**ASSIGNED TASK:**
Return the lines below that contain the word "your".

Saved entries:

╭──

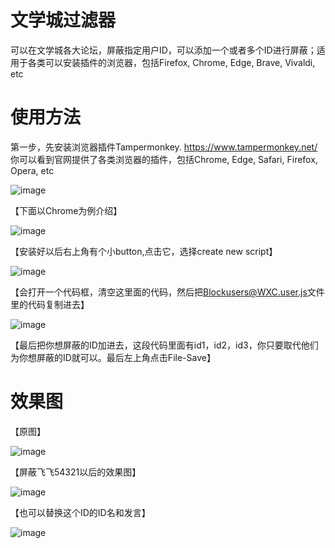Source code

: # 文学城过滤器
可以在文学城各大论坛，屏蔽指定用户ID，可以添加一个或者多个ID进行屏蔽；适用于各类可以安装插件的浏览器，包括Firefox, Chrome, Edge, Brave, Vivaldi, etc

# 使用方法
第一步，先安装浏览器插件Tampermonkey. https://www.tampermonkey.net/
你可以看到官网提供了各类浏览器的插件，包括Chrome, Edge, Safari, Firefox, Opera, etc

![image](https://github.com/feifei54321/Blockusers-WXC/raw/main/images/901.png)

【下面以Chrome为例介绍】

![image](https://github.com/feifei54321/Blockusers-WXC/raw/main/images/902.jpg)

【安装好以后右上角有个小button,点击它，选择create new script】

![image](https://github.com/feifei54321/Blockusers-WXC/raw/main/images/903.jpg)

【会打开一个代码框，清空这里面的代码，然后把[Blockusers@WXC.user.js](https://github.com/feifei54321/Blockusers-WXC/blob/main/Blockusers%40WXC.user.js)文件里的代码复制进去】

![image](https://github.com/feifei54321/Blockusers-WXC/raw/main/images/904.jpg)

【最后把你想屏蔽的ID加进去，这段代码里面有id1，id2，id3，你只要取代他们为你想屏蔽的ID就可以。最后左上角点击File-Save】

# 效果图

【原图】

![image](https://github.com/feifei54321/Blockusers-WXC/raw/main/images/1001.png)

【屏蔽飞飞54321以后的效果图】

![image](https://github.com/feifei54321/Blockusers-WXC/raw/main/images/1002.png)

【也可以替换这个ID的ID名和发言】

![image](https://github.com/feifei54321/Blockusers-WXC/raw/main/images/1003.png)



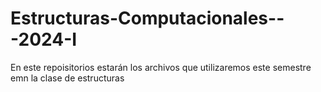 # Estructuras-Computacionales---2024-I
En este repoisitorios estarán los archivos que utilizaremos este semestre emn la clase de estructuras
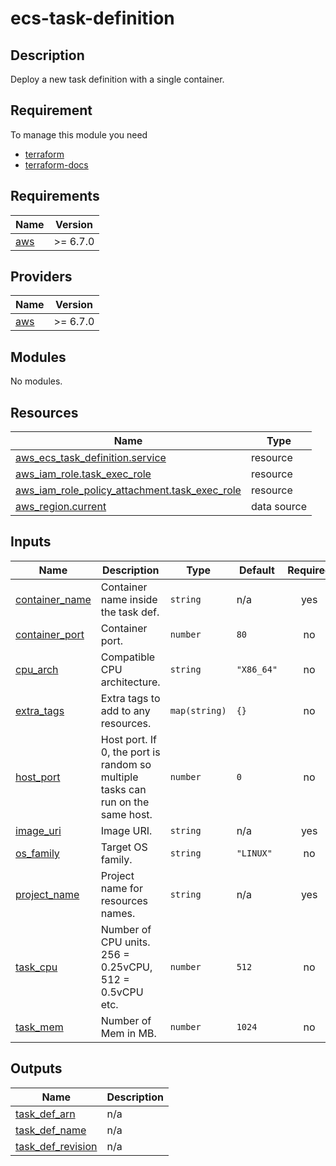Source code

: # ecs-task-definition

## Description 

Deploy a new task definition with a single container.


## Requirement

To manage this module you need 
  - [terraform](https://www.terraform.io)
  - [terraform-docs](https://github.com/terraform-docs/terraform-docs)

<!-- BEGIN_TF_DOCS -->
## Requirements

| Name | Version |
|------|---------|
| <a name="requirement_aws"></a> [aws](#requirement\_aws) | >= 6.7.0 |

## Providers

| Name | Version |
|------|---------|
| <a name="provider_aws"></a> [aws](#provider\_aws) | >= 6.7.0 |

## Modules

No modules.

## Resources

| Name | Type |
|------|------|
| [aws_ecs_task_definition.service](https://registry.terraform.io/providers/hashicorp/aws/latest/docs/resources/ecs_task_definition) | resource |
| [aws_iam_role.task_exec_role](https://registry.terraform.io/providers/hashicorp/aws/latest/docs/resources/iam_role) | resource |
| [aws_iam_role_policy_attachment.task_exec_role](https://registry.terraform.io/providers/hashicorp/aws/latest/docs/resources/iam_role_policy_attachment) | resource |
| [aws_region.current](https://registry.terraform.io/providers/hashicorp/aws/latest/docs/data-sources/region) | data source |

## Inputs

| Name | Description | Type | Default | Required |
|------|-------------|------|---------|:--------:|
| <a name="input_container_name"></a> [container\_name](#input\_container\_name) | Container name inside the task def. | `string` | n/a | yes |
| <a name="input_container_port"></a> [container\_port](#input\_container\_port) | Container port. | `number` | `80` | no |
| <a name="input_cpu_arch"></a> [cpu\_arch](#input\_cpu\_arch) | Compatible CPU architecture. | `string` | `"X86_64"` | no |
| <a name="input_extra_tags"></a> [extra\_tags](#input\_extra\_tags) | Extra tags to add to any resources. | `map(string)` | `{}` | no |
| <a name="input_host_port"></a> [host\_port](#input\_host\_port) | Host port. If 0, the port is random so multiple tasks can run on the same host. | `number` | `0` | no |
| <a name="input_image_uri"></a> [image\_uri](#input\_image\_uri) | Image URI. | `string` | n/a | yes |
| <a name="input_os_family"></a> [os\_family](#input\_os\_family) | Target OS family. | `string` | `"LINUX"` | no |
| <a name="input_project_name"></a> [project\_name](#input\_project\_name) | Project name for resources names. | `string` | n/a | yes |
| <a name="input_task_cpu"></a> [task\_cpu](#input\_task\_cpu) | Number of CPU units. 256 = 0.25vCPU, 512 = 0.5vCPU etc. | `number` | `512` | no |
| <a name="input_task_mem"></a> [task\_mem](#input\_task\_mem) | Number of Mem in MB. | `number` | `1024` | no |

## Outputs

| Name | Description |
|------|-------------|
| <a name="output_task_def_arn"></a> [task\_def\_arn](#output\_task\_def\_arn) | n/a |
| <a name="output_task_def_name"></a> [task\_def\_name](#output\_task\_def\_name) | n/a |
| <a name="output_task_def_revision"></a> [task\_def\_revision](#output\_task\_def\_revision) | n/a |
<!-- END_TF_DOCS -->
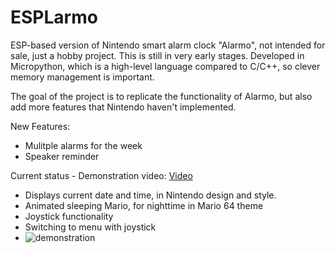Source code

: # ESPLarmo

ESP-based version of Nintendo smart alarm clock "Alarmo", not intended for sale, just a hobby project. This is still in very early stages.
Developed in Micropython, which is a high-level language compared to C/C++, so clever memory management is important.

The goal of the project is to replicate the functionality of Alarmo, but also add more features that Nintendo haven't implemented.

New Features:
* Mulitple alarms for the week
* Speaker reminder


Current status - Demonstration video: [Video](https://www.youtube.com/shorts/_QtxY7juN5A)
* Displays current date and time, in Nintendo design and style.
* Animated sleeping Mario, for nighttime in Mario 64 theme
* Joystick functionality
* Switching to menu with joystick
* ![demonstration](https://github.com/user-attachments/assets/82b58026-7a42-41c3-994c-316aacca402f)


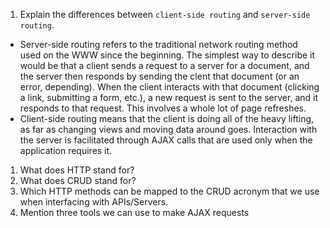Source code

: 1.  Explain the differences between `client-side routing` and `server-side routing`.

- Server-side routing refers to the traditional network routing method used on
  the WWW since the beginning. The simplest way to describe it would be that a
  client sends a request to a server for a document, and the server then responds
  by sending the clent that document (or an error, depending). When the client
  interacts with that document (clicking a link, submitting a form, etc.), a new
  request is sent to the server, and it responds to that request. This involves a
  whole lot of page refreshes.
- Client-side routing means that the client is doing all of the heavy lifting,
  as far as changing views and moving data around goes. Interaction with the
  server is facilitated through AJAX calls that are used only when the application
  requires it.

1.  What does HTTP stand for?
1.  What does CRUD stand for?
1.  Which HTTP methods can be mapped to the CRUD acronym that we use when interfacing with APIs/Servers.
1.  Mention three tools we can use to make AJAX requests
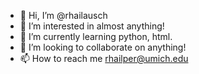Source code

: - 👋 Hi, I’m @rhailausch
- 👀 I’m interested in almost anything!
- 🌱 I’m currently learning python, html.
- 💞️ I’m looking to collaborate on anything!
- 📫 How to reach me rhailper@umich.edu  

<!---
rhailausch/rhailausch is a ✨ special ✨ repository because its `README.md` (this file) appears on your GitHub profile.
You can click the Preview link to take a look at your changes.
--->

╰──

**PROBLEM SOLUTION:**
rhailausch/rhailausch is a ✨ special ✨ repository because its `README.md` (this file) appears on your GitHub profile.
You can click the Preview link to take a look at your changes.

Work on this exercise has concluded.